EXERCISE AIM: All of the records should be given again exactly as they appear.

---+---

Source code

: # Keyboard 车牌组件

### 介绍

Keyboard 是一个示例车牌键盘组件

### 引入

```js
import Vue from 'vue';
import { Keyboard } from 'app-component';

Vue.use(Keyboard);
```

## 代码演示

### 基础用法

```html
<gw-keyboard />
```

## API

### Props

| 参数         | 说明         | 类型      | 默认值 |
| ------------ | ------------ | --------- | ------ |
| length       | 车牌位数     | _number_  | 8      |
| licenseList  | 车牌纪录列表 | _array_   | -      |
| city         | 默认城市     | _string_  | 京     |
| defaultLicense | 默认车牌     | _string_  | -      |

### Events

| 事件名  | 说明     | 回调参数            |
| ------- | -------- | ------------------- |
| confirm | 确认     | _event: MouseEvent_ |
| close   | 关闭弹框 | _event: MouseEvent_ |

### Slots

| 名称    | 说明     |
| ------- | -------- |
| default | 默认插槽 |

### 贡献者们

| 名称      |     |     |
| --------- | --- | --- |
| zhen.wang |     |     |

---+---

ANSWER SECTION:
Source code

: # Keyboard 车牌组件

### 介绍

Keyboard 是一个示例车牌键盘组件

### 引入

```js
import Vue from 'vue';
import { Keyboard } from 'app-component';

Vue.use(Keyboard);
```

## 代码演示

### 基础用法

```html
<gw-keyboard />
```

## API

### Props

| 参数         | 说明         | 类型      | 默认值 |
| ------------ | ------------ | --------- | ------ |
| length       | 车牌位数     | _number_  | 8      |
| licenseList  | 车牌纪录列表 | _array_   | -      |
| city         | 默认城市     | _string_  | 京     |
| defaultLicense | 默认车牌     | _string_  | -      |

### Events

| 事件名  | 说明     | 回调参数            |
| ------- | -------- | ------------------- |
| confirm | 确认     | _event: MouseEvent_ |
| close   | 关闭弹框 | _event: MouseEvent_ |

### Slots

| 名称    | 说明     |
| ------- | -------- |
| default | 默认插槽 |

### 贡献者们

| 名称      |     |     |
| --------- | --- | --- |
| zhen.wang |     |     |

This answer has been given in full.